The problem of comparing two different partitions of a finite set of objects is a recurring issue in the clustering literature. This paper reviews a well-known measure of partition correspondence, the Rand index, and discusses the issue of correcting this index for chance. It notes that a recent normalization strategy is based on an incorrect assumption. The general problem of comparing partitions is approached indirectly by assessing the congruence of two proximity matrices using a simple cross-product measure. These matrices are generated from corresponding partitions using various scoring rules. Special cases include traditional statistics and ones tailored to weight certain object pairs differently. The paper proposes a measure based on the comparison of object triples, which has a probabilistic interpretation, is corrected for chance, and is bounded between ±1.

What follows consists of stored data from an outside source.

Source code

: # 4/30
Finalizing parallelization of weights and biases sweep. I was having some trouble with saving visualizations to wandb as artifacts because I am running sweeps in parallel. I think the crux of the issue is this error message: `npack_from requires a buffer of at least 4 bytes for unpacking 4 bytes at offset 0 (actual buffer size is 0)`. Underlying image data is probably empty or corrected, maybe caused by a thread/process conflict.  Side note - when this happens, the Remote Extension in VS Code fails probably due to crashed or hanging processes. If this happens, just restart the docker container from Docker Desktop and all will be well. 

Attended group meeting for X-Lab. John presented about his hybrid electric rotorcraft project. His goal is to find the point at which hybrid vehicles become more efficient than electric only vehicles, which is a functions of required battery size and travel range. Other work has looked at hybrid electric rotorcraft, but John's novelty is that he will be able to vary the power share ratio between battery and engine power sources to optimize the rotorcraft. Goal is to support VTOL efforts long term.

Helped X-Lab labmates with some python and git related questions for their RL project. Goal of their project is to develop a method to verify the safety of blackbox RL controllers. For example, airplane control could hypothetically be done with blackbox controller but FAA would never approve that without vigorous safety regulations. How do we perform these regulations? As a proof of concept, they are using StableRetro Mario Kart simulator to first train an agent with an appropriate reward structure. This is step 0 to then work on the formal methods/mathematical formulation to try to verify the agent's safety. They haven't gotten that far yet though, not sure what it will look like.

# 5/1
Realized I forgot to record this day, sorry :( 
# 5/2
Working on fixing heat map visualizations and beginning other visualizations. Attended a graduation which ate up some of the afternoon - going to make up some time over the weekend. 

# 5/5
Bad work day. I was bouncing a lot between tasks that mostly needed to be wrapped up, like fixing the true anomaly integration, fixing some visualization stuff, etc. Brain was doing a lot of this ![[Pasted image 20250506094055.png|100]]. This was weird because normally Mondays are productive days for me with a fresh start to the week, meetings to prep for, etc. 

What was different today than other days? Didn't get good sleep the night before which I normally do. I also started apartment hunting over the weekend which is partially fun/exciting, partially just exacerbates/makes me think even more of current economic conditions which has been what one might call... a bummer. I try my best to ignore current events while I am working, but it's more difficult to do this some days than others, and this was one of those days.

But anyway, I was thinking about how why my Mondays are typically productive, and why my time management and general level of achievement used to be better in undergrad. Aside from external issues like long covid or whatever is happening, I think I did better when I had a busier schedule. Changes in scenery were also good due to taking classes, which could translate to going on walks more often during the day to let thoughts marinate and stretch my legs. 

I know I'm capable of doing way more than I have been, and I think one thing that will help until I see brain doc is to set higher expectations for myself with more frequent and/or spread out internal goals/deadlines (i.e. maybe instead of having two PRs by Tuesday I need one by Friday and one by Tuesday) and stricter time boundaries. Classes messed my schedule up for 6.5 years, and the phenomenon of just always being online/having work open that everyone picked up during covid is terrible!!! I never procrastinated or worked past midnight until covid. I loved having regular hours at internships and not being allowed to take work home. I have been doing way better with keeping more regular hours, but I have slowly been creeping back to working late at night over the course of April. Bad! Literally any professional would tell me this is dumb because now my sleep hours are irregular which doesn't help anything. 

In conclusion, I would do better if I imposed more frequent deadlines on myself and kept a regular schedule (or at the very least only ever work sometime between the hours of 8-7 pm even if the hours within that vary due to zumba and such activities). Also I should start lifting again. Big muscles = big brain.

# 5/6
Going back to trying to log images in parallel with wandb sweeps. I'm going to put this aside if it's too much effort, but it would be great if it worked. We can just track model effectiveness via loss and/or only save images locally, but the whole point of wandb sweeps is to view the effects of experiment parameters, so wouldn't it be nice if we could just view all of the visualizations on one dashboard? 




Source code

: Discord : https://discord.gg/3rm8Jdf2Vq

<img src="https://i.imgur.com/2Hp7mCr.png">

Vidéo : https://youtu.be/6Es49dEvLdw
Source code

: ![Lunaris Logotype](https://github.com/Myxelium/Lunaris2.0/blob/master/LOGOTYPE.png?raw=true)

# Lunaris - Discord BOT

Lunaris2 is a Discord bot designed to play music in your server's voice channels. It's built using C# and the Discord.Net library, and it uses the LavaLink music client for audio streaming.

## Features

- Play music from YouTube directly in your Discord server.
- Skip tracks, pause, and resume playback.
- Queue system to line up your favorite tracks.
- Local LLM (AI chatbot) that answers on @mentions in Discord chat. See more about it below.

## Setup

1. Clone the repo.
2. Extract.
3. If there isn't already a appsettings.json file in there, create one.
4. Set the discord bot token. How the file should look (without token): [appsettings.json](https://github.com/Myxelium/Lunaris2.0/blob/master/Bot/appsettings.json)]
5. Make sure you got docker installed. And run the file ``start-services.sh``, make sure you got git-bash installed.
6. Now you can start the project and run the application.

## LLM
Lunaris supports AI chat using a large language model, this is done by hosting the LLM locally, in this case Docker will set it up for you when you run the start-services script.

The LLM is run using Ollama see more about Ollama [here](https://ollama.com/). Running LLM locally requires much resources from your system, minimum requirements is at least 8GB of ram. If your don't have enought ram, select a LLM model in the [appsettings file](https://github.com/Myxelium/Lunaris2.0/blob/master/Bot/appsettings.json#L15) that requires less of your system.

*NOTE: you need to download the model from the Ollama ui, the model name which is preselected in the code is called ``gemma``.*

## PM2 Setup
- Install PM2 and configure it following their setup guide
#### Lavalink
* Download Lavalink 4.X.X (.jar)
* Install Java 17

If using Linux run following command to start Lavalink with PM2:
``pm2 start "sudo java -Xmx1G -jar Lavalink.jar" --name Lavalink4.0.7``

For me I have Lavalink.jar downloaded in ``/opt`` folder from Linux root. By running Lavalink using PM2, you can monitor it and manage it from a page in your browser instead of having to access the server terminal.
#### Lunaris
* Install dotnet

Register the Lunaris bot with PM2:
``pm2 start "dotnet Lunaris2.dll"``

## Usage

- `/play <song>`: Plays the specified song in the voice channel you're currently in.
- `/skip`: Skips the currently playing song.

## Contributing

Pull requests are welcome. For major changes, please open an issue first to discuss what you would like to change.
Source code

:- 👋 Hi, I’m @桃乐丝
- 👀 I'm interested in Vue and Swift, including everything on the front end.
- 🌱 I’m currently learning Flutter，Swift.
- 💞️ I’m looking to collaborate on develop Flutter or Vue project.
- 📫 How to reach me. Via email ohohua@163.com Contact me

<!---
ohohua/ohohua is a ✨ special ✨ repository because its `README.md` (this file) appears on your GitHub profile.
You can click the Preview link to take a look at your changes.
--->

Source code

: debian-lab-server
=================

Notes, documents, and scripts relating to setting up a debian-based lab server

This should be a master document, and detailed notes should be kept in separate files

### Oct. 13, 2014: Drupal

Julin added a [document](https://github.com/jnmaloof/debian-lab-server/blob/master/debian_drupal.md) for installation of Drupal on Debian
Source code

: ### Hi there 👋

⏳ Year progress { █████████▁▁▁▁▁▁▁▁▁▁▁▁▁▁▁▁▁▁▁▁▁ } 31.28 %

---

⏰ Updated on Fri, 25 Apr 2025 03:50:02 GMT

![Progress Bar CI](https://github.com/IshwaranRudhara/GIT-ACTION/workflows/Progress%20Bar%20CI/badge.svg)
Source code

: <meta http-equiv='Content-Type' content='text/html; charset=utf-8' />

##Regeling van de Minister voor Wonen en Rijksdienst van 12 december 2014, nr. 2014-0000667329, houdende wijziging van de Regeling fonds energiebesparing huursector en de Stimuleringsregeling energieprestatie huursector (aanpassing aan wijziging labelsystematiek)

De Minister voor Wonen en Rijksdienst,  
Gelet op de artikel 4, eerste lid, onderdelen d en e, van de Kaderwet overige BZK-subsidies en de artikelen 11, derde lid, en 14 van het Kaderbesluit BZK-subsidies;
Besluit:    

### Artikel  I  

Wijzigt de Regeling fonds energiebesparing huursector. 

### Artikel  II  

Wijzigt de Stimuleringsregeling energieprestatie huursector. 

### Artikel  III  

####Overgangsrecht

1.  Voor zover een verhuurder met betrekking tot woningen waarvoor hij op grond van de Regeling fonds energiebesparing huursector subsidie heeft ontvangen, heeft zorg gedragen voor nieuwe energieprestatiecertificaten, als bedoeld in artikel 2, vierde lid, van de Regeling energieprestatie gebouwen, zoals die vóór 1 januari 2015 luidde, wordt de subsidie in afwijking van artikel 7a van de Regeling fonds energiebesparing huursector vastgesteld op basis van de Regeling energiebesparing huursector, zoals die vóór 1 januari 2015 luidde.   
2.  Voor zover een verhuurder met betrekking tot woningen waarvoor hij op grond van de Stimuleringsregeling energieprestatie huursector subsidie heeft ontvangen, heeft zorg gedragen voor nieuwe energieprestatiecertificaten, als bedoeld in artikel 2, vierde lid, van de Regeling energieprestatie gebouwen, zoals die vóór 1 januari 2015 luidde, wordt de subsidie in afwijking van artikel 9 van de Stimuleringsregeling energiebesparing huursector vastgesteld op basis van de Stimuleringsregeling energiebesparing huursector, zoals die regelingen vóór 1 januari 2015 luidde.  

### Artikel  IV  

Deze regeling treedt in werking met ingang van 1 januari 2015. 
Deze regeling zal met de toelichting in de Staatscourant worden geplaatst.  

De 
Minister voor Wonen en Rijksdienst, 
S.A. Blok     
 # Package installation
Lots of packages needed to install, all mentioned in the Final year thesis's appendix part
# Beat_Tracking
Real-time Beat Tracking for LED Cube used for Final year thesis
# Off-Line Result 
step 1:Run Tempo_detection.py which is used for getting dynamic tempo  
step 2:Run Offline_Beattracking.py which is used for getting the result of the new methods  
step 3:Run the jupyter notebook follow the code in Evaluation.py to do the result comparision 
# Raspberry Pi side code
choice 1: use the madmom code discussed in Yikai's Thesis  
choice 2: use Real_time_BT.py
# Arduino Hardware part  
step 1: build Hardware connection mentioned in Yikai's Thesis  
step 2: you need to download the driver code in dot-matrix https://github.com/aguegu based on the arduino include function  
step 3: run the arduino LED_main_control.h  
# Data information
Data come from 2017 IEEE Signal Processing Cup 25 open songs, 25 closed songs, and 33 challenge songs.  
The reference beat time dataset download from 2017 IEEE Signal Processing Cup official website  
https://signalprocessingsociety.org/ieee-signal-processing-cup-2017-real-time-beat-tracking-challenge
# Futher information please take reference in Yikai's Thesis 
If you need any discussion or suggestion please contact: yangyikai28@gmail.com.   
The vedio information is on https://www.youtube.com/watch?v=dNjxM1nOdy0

The Rand index is a popular measure for comparing partitions. It is based on how object pairs are classified in a contingency table. There are four types of pairs: (i) objects in the same class in both partitions; (ii) objects in different classes in both partitions; (iii) objects in different classes in one partition and the same class in the other; and (iv) objects in the same class in one partition and different classes in the other. The Rand index calculates the proportion of pairs that are of type (i) or (ii), and subtracts the proportion of pairs of type (iii) or (iv). This index is then normalized to account for chance. The paper proposes a broader class of comparison measures under a common framework, including the Rand index as a special case. It also introduces a new measure based on the comparison of object triples, which has a probabilistic interpretation and is corrected for chance.The problem of comparing two different partitions of a finite set of objects is a recurring issue in the clustering literature. This paper reviews a well-known measure of partition correspondence, the Rand index, and discusses the issue of correcting this index for chance. It notes that a recent normalization strategy is based on an incorrect assumption. The general problem of comparing partitions is approached indirectly by assessing the congruence of two proximity matrices using a simple cross-product measure. These matrices are generated from corresponding partitions using various scoring rules. Special cases include traditional statistics and ones tailored to weight certain object pairs differently. The paper proposes a measure based on the comparison of object triples, which has a probabilistic interpretation, is corrected for chance, and is bounded between ±1.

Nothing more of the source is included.